Specific applications: motor dealers and manufacturers: “free” Mechanical Breakdown Insurance (MBI) or warranties
Where MBI is supplied genuinely free of charge it will not be liable to higher rate IPT (the only IPT due would be on the actual premium paid by the dealer to the insurer).
For VAT purposes where a trader purports to provide MBI or a warranty free to the customer, no part of the selling price can be attributed to it. The price of the car shown on the invoice to the customer must be the same as that entered in the dealer’s stock book. If the MBI or warranty is mentioned on the invoice, no separate charge for it must be shown. In cases where a charge for “Free” MBI has been made in the dealers stock book or elsewhere in the business records then the facts should be reported to the Insurance UoE
You may need to consider whether there is in reality a “free” MBI or warranty as a result of evidence provided by dissatisfied customers who are not always able to appreciate this distinction. It may be helpful to obtain evidence of how the car was advertised and presented to potential customers to help you decide.

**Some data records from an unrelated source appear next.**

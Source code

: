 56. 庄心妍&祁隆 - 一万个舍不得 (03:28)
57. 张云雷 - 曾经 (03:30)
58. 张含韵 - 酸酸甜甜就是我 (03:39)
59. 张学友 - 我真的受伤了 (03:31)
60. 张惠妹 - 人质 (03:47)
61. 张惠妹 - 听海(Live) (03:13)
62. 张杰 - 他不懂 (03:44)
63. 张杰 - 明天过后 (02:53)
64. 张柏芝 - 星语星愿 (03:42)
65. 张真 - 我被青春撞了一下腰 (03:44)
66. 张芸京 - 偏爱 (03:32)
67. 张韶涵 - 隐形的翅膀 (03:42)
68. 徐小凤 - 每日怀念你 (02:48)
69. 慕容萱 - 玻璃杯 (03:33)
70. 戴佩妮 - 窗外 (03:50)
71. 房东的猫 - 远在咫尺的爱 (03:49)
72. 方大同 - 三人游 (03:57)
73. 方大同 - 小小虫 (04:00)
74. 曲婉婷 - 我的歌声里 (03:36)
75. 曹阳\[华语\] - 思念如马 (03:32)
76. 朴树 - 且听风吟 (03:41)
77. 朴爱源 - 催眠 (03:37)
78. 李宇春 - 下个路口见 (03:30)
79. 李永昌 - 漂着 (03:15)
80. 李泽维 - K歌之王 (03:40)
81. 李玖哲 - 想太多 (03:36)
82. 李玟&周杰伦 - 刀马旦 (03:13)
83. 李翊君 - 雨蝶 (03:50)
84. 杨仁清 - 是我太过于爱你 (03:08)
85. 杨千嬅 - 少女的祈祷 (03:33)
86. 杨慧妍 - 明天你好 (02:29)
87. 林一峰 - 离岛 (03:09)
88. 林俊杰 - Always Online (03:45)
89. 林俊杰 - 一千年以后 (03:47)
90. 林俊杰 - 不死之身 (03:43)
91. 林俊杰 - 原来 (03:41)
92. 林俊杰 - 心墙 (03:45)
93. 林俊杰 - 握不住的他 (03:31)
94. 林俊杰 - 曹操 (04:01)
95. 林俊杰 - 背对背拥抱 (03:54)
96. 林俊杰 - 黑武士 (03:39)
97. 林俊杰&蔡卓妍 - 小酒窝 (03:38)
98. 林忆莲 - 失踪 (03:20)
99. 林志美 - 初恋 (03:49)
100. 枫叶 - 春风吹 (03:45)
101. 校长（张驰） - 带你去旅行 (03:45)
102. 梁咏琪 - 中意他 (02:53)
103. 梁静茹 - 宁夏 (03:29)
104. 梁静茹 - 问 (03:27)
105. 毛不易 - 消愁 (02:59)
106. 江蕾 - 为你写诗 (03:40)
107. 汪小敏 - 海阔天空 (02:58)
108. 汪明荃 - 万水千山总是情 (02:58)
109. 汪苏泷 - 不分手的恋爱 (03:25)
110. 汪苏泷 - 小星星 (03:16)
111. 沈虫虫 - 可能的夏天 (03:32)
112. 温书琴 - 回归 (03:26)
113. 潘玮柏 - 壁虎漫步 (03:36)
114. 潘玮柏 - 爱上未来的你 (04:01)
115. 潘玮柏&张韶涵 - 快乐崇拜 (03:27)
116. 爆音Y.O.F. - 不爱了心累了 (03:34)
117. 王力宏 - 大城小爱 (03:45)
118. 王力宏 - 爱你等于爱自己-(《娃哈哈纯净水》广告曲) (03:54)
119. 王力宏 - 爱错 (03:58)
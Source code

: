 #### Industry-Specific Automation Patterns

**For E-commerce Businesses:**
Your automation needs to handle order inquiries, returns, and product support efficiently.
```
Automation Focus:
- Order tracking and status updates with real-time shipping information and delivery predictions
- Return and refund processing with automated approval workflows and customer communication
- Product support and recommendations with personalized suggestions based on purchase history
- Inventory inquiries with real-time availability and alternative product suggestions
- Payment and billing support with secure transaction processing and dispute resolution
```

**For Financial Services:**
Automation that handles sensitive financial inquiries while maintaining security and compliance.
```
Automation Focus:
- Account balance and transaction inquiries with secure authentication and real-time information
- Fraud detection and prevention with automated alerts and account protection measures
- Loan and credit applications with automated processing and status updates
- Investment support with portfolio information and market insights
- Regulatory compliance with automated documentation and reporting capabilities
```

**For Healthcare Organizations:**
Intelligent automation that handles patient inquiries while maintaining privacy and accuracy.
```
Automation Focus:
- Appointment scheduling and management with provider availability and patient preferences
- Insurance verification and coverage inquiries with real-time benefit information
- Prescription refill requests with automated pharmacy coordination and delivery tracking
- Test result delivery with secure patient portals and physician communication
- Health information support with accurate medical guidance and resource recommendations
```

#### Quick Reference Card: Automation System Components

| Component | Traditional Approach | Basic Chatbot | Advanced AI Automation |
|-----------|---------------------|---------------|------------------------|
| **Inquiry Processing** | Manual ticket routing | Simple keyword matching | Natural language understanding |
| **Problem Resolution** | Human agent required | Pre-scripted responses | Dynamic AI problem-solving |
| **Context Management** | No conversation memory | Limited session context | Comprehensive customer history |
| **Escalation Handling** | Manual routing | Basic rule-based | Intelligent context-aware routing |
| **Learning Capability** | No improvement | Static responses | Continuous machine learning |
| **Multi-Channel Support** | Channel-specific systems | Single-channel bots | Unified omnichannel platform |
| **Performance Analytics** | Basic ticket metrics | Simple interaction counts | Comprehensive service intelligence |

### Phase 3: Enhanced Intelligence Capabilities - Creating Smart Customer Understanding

- “Renault £4,000, including MOT and 6 month’s warranty” - would suggest that the £4,000 sale price includes the charge for the MBI or warranty.
- “Renault £4,000, plus free MOT and 6 month’s warranty” - would suggest that the MBI or warranty is free.
In the first example, the invoice should reflect the values of the services as they must be excluded from the value of the car for the purposes of the margin scheme.
In the second example, the difference between the buying price of the car and the selling price of £4,000 would all be liable to VAT at the standard-rate.